Exercise prompt —
The expected output is each line below containing "才是指用户电脑的", copied in full.

Supplied material —
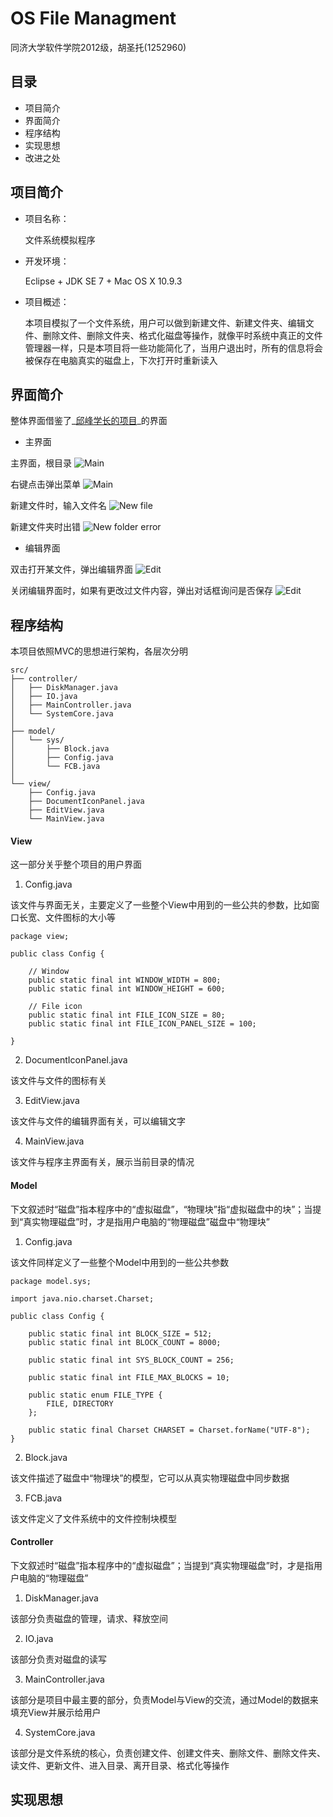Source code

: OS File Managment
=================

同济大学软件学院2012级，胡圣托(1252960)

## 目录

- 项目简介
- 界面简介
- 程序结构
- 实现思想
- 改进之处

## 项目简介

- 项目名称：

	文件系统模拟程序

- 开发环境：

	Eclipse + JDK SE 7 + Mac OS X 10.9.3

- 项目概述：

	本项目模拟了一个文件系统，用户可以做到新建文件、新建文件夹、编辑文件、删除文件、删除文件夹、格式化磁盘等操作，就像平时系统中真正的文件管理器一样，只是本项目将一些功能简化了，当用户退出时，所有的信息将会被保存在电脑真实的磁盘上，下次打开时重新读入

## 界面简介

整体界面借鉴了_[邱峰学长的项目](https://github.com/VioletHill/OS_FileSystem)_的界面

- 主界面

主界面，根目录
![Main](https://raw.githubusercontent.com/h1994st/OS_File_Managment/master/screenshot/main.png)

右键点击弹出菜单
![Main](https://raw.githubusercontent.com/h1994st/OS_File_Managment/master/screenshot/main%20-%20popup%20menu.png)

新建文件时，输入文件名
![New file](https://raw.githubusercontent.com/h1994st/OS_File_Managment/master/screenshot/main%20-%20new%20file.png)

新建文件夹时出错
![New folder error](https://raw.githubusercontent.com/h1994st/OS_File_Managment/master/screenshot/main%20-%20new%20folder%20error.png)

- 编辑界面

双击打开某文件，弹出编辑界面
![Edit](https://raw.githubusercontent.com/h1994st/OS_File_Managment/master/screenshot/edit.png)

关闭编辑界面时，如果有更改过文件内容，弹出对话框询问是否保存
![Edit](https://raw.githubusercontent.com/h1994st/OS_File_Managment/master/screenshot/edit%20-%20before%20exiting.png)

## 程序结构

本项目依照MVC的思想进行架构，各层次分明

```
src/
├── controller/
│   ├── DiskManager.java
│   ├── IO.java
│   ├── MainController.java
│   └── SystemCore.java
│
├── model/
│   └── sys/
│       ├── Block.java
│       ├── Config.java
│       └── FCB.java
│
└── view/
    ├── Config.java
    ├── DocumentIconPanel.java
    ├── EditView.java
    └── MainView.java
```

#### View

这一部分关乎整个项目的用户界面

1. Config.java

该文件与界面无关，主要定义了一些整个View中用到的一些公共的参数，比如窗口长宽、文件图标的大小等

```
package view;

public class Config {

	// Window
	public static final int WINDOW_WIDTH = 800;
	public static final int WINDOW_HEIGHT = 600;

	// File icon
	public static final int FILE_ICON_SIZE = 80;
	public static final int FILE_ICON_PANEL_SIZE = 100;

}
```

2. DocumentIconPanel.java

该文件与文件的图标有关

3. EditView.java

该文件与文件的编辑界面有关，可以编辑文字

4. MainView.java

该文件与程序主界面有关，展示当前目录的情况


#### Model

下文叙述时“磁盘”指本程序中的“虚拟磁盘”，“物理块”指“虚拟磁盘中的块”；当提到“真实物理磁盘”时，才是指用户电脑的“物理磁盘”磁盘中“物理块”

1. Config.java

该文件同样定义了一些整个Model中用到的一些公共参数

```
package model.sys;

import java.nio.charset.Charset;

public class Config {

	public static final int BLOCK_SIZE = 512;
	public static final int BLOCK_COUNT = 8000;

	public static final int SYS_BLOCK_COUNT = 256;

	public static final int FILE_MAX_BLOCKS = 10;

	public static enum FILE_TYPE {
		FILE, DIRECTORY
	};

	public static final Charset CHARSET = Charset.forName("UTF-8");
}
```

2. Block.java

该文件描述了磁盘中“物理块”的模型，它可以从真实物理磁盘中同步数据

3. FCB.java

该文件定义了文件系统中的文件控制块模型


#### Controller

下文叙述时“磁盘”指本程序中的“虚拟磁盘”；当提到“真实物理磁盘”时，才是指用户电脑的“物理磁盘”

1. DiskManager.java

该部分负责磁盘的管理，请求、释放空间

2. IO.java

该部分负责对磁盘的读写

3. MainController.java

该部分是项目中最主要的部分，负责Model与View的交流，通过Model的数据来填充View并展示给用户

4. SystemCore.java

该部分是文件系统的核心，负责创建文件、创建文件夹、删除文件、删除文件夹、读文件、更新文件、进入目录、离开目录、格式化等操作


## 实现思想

Result —
下文叙述时“磁盘”指本程序中的“虚拟磁盘”，“物理块”指“虚拟磁盘中的块”；当提到“真实物理磁盘”时，才是指用户电脑的“物理磁盘”磁盘中“物理块”
下文叙述时“磁盘”指本程序中的“虚拟磁盘”；当提到“真实物理磁盘”时，才是指用户电脑的“物理磁盘”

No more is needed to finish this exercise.